K. Other: At June 30, 2016, the Portfolio had record owners of 10% or greater. Investment activities of these shareholders could have a material impact on the Portfolio. The aggregate percentage of such owners was 89.3%.
16
The Universal Institutional Funds, Inc.
Semi-Annual Report – June 30, 2016
Investment Advisory Agreement Approval (unaudited)
Nature, Extent and Quality of Services
The Board reviewed and considered the nature and extent of the investment advisory services provided by the Adviser (as defined herein) under the advisory agreement, including portfolio management, investment research and equity and fixed income securities trading. The Board also reviewed and considered the nature and extent of the non-advisory, administrative services provided by the Adviser under the administration agreement, including accounting, operations, clerical, bookkeeping, compliance, business management and planning, legal services and the provision of supplies, office space and utilities at the Adviser's expense. The Board also considered the Adviser's investment in personnel and infrastructure that benefits the Portfolio. (The advisory and administration agreements together are referred to as the "Management Agreement.") The Board also considered that the Adviser serves a variety of other investment advisory clients and has experience overseeing service providers.

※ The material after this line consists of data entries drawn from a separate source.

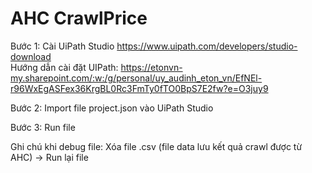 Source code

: # AHC CrawlPrice
Bước 1: Cài UiPath Studio https://www.uipath.com/developers/studio-download  
Hướng dẫn cài đặt UIPath: https://etonvn-my.sharepoint.com/:w:/g/personal/uy_audinh_eton_vn/EfNEl-r96WxEgASFex36KrgBL0Rc3FmTy0fTO0BpS7E2fw?e=O3juy9

Bước 2: Import file project.json vào UiPath Studio  

Bước 3: Run file

Ghi chú khi debug file: Xóa file .csv (file data lưu kết quả crawl được từ AHC) -> Run lại file

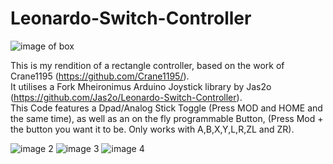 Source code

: # Leonardo-Switch-Controller
![image of box](/images/%2BIMG_8785.JPG)  
  
  
This is my rendition of a rectangle controller, based on the work of Crane1195 (https://github.com/Crane1195/).  
It utilises a Fork Mheironimus Arduino Joystick library by Jas2o (https://github.com/Jas2o/Leonardo-Switch-Controller).  
  This Code features a Dpad/Analog Stick Toggle (Press MOD and HOME and the same time), as well as an on the fly programmable Button,
  (Press Mod + the button you want it to be. Only works with A,B,X,Y,L,R,ZL and ZR).  
    
    
![image 2](/images/+IMG_8805.JPG)
![image 3](/images/%2BIMG_8796.JPG)
![image 4](/images/%2B.JPG)
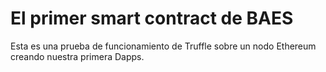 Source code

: # El primer smart contract de BAES
Esta es una prueba de funcionamiento de Truffle sobre un nodo
Ethereum creando nuestra primera Dapps.
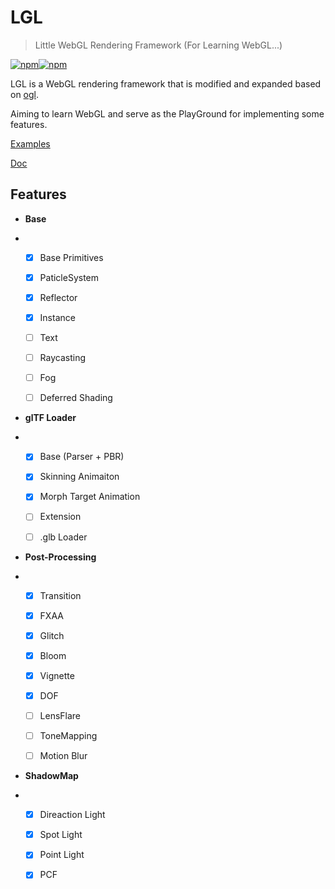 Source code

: # LGL

> Little WebGL Rendering Framework (For Learning WebGL...)

[![npm](https://img.shields.io/npm/v/lgl.svg?style=flat-square)](https://www.npmjs.com/package/lgl)[![npm](https://img.shields.io/npm/l/beatdetector.svg?style=flat-square)](https://github.com/todaylg/lgl/blob/master/LICENSE)

LGL is a WebGL rendering framework that is modified and expanded based on [ogl](https://github.com/oframe/ogl).

Aiming to learn WebGL and serve as the PlayGround for implementing some features.

[Examples](http://todaylg.com/LGL/examples)

[Doc](http://todaylg.com/LGL/docs/)

## Features

* **Base**

* - [x] Base Primitives

  - [x] PaticleSystem

  - [x] Reflector

  - [x] Instance

  - [ ] Text

  - [ ] Raycasting

  - [ ] Fog

  - [ ] Deferred Shading

* **glTF Loader**

* - [x] Base (Parser + PBR)

  - [x] Skinning Animaiton

  - [x] Morph Target Animation

  - [ ] Extension

  - [ ] .glb Loader

* **Post-Processing**

* - [x] Transition

  - [x] FXAA

  - [x] Glitch

  - [x] Bloom

  - [x] Vignette

  - [x] DOF

  - [ ] LensFlare

  - [ ] ToneMapping

  - [ ] Motion Blur

* **ShadowMap**

* - [x] Direaction Light

  - [x] Spot Light

  - [x] Point Light

  - [x] PCF
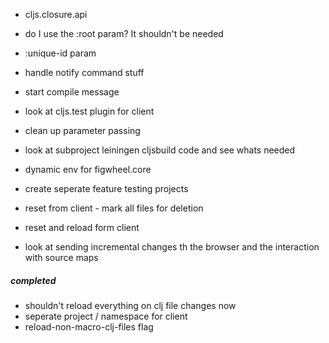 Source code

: * cljs.closure.api

* do I use the :root param? It shouldn't be needed
* :unique-id param
* handle notify command stuff
* start compile message

* look at cljs.test plugin for client

* clean up parameter passing
* look at subproject leiningen cljsbuild code and see whats needed

* dynamic env for figwheel.core
* create seperate feature testing projects
* reset from client - mark all files for deletion
* reset and reload form client

* look at sending incremental changes th the browser and the interaction with source maps

##### completed
* shouldn't reload everything on clj file changes now
* seperate project / namespace for client
* reload-non-macro-clj-files flag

The Board also compared the nature of the services provided by the Adviser with similar services provided by non-affiliated advisers as reported to the Board by Broadridge Financial Solutions, Inc. ("Broadridge").
The Board reviewed and considered the qualifications of the portfolio managers, the senior administrative managers and other key personnel of the Adviser who provide the administrative and advisory services to the Portfolio. The Board determined that the Adviser's portfolio managers and key personnel are well qualified by education and/or training and experience to perform the services in an efficient and professional manner. The Board concluded that the nature and extent of the advisory and administrative services provided were necessary and appropriate for the conduct of the business and investment activities of the Portfolio and supported its decision to approve the Management Agreement.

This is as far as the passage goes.